What to work on. Apart from the pictures, which must be omitted, restate the data exactly.

____________________

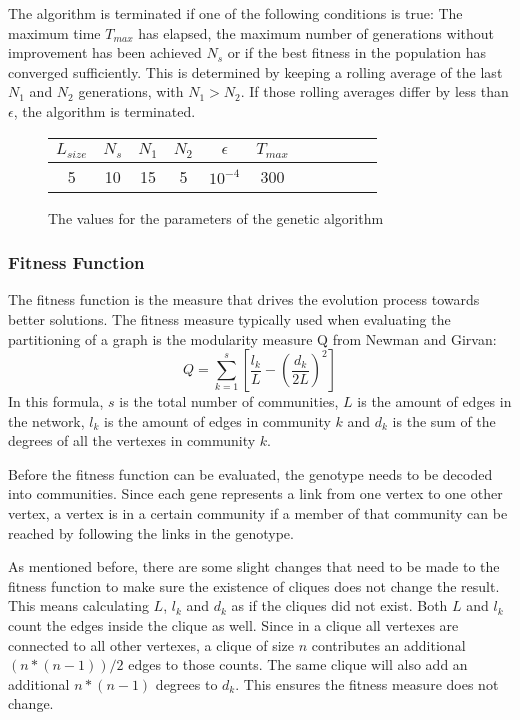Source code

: \par
The algorithm is terminated if one of the following conditions is true: The maximum time $T_{max}$ has elapsed, the maximum number of generations without improvement has been achieved $N_{s}$ or if the best fitness in the population has converged sufficiently. This is determined by keeping a rolling average of the last $N_1$ and $N_2$ generations, with $N_1 > N_2$. If those rolling averages differ by less than $\epsilon$, the algorithm is terminated.
\begin{figure}[H]
\begin{center}
\begin{tabular}{ c c c c c c c c c c c}
 $L_{size}$ &  $N_{s}$ & $N_1$  & $N_2$ & $\epsilon$ & $T_{max}$ \\
 \hline  
  5 & 10 &  15 & 5 & $10^{-4}$ & 300
\end{tabular}
\caption{The values for the parameters of the genetic algorithm}
\end{center}
\end{figure}  
\subsubsection{Fitness Function}
The fitness function is the measure that drives the evolution process towards better solutions. The fitness measure typically used when evaluating the partitioning of a graph is the modularity measure Q from Newman and Girvan\cite{Newman2004}:
\begin{equation}
Q = \sum_{k=1}^{s} \left[ \frac{l_{k}}{L} - \left( \frac{d_{k}}{2L} \right)^{2} \right]
\end{equation}
In this formula, $s$ is the total number of communities, $L$ is the amount of edges in the network, $l_{k}$ is the amount of edges in community $k$ and $d_{k}$ is the sum of the degrees of all the vertexes in community $k$.
\par
Before the fitness function can be evaluated, the genotype needs to be decoded into communities. Since each gene represents a link from one vertex to one other vertex, a vertex is in a certain community if a member of that community can be reached by following the links in the genotype.
\par
As mentioned before, there are some slight changes that need to be made to the fitness function to make sure the existence of cliques does not change the result. This means calculating $L$, $l_{k}$ and $d_{k}$ as if the cliques did not exist. Both $L$ and $l_{k}$ count the edges inside the clique as well. Since in a clique all vertexes are connected to all other vertexes, a clique of size $n$ contributes an additional $ (n * (n - 1))/2 $ edges to those counts. The same clique will also add an additional $n * (n - 1)$ degrees to $d_{k}$. This ensures the fitness measure does not change.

____________________

Answer below.
Source code

: \par
The algorithm is terminated if one of the following conditions is true: The maximum time $T_{max}$ has elapsed, the maximum number of generations without improvement has been achieved $N_{s}$ or if the best fitness in the population has converged sufficiently. This is determined by keeping a rolling average of the last $N_1$ and $N_2$ generations, with $N_1 > N_2$. If those rolling averages differ by less than $\epsilon$, the algorithm is terminated.
\begin{figure}[H]
\begin{center}
\begin{tabular}{ c c c c c c c c c c c}
 $L_{size}$ &  $N_{s}$ & $N_1$  & $N_2$ & $\epsilon$ & $T_{max}$ \\
 \hline  
  5 & 10 &  15 & 5 & $10^{-4}$ & 300
\end{tabular}
\caption{The values for the parameters of the genetic algorithm}
\end{center}
\end{figure}  
\subsubsection{Fitness Function}
The fitness function is the measure that drives the evolution process towards better solutions. The fitness measure typically used when evaluating the partitioning of a graph is the modularity measure Q from Newman and Girvan\cite{Newman2004}:
\begin{equation}
Q = \sum_{k=1}^{s} \left[ \frac{l_{k}}{L} - \left( \frac{d_{k}}{2L} \right)^{2} \right]
\end{equation}
In this formula, $s$ is the total number of communities, $L$ is the amount of edges in the network, $l_{k}$ is the amount of edges in community $k$ and $d_{k}$ is the sum of the degrees of all the vertexes in community $k$.
\par
Before the fitness function can be evaluated, the genotype needs to be decoded into communities. Since each gene represents a link from one vertex to one other vertex, a vertex is in a certain community if a member of that community can be reached by following the links in the genotype.
\par
As mentioned before, there are some slight changes that need to be made to the fitness function to make sure the existence of cliques does not change the result. This means calculating $L$, $l_{k}$ and $d_{k}$ as if the cliques did not exist. Both $L$ and $l_{k}$ count the edges inside the clique as well. Since in a clique all vertexes are connected to all other vertexes, a clique of size $n$ contributes an additional $ (n * (n - 1))/2 $ edges to those counts. The same clique will also add an additional $n * (n - 1)$ degrees to $d_{k}$. This ensures the fitness measure does not change.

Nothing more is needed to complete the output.